Phyllis Davenport understands that if you want to make yourself understood, you need grammar. Her textbook abounds with examples of the ambiguities that result from an ignorance of grammatical rules. Without knowledge of pronouns and elliptical clauses, you lose the distinction between, "You like Millie better than I" (which means, "You like Millie better than I like Millie"), and "You like Millie better than me" (which means, "You like Millie better than you like me"). This subtle distinction can have profound consequences if you and your wife are engaged in a deep discussion about your relationship with Millie. Or consider the confusion that results from the misplacement of a modifier. To cite a memorable example from Rex Barks: "Hanging over the side of the ship, his eye was caught by a piece of rope." (The author wryly comments: "There goes that eye, like a fried egg or one of Dali's watches!") Clarity is impossible without grammar. As Mrs. Davenport points out, "Even the 'educationists' who write books about the unimportance of 'grammar' do so with sentences technically correct."

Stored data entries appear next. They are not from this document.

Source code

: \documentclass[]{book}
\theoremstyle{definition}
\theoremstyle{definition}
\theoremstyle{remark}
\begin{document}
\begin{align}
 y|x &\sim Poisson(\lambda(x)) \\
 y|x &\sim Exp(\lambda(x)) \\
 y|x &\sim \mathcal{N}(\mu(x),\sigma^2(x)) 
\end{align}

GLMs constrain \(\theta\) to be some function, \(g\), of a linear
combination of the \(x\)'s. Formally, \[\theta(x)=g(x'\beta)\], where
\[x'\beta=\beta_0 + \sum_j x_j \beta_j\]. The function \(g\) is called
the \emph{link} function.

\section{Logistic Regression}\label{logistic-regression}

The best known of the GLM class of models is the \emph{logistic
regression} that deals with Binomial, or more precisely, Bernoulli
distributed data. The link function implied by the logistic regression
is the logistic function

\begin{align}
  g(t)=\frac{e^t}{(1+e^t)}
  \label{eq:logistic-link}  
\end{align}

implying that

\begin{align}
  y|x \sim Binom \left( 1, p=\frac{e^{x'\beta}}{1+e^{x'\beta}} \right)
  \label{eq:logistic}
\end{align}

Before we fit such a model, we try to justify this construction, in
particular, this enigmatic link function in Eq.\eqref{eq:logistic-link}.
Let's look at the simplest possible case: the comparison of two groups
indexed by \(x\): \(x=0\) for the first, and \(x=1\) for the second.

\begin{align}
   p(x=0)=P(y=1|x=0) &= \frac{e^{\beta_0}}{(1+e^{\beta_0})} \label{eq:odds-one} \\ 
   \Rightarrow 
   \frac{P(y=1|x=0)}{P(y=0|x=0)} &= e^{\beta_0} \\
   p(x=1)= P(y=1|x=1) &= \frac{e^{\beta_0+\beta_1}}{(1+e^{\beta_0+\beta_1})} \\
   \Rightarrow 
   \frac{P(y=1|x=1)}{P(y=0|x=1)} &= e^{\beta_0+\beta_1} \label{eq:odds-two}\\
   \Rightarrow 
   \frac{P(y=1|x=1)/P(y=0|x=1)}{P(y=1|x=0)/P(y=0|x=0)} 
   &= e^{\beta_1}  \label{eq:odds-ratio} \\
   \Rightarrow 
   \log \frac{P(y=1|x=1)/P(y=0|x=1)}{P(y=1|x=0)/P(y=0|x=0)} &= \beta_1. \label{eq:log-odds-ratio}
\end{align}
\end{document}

Even among educators who acknowledge the value of grammar, diagramming has been scorned as an old- fashioned exercise in mental rigor. On the contrary, Rex Barks shows us that the value of diagramming lies not primarily in the mental gymnastics it requires, but in its presentation of a systematic method of identifying the relationships among words in a sentence. To any student who has studied this book and is struggling to identify the function of a word, you need only say, "Picture the diagram!"
Diagramming serves another purpose not served by other approaches to sentence analysis. A diagram brings the relationship among the words of a sentence to the perceptual level. Upon completing a diagram, students are given a visual reminder that, for example, the subject and verb are the core of the sentence, that prepositional phrases are modifiers that add clarification to other words in the sentence, and that dependent clauses are subordinate to main clauses. Through the process of diagramming, you both understand and see the functions of various parts of a sentence.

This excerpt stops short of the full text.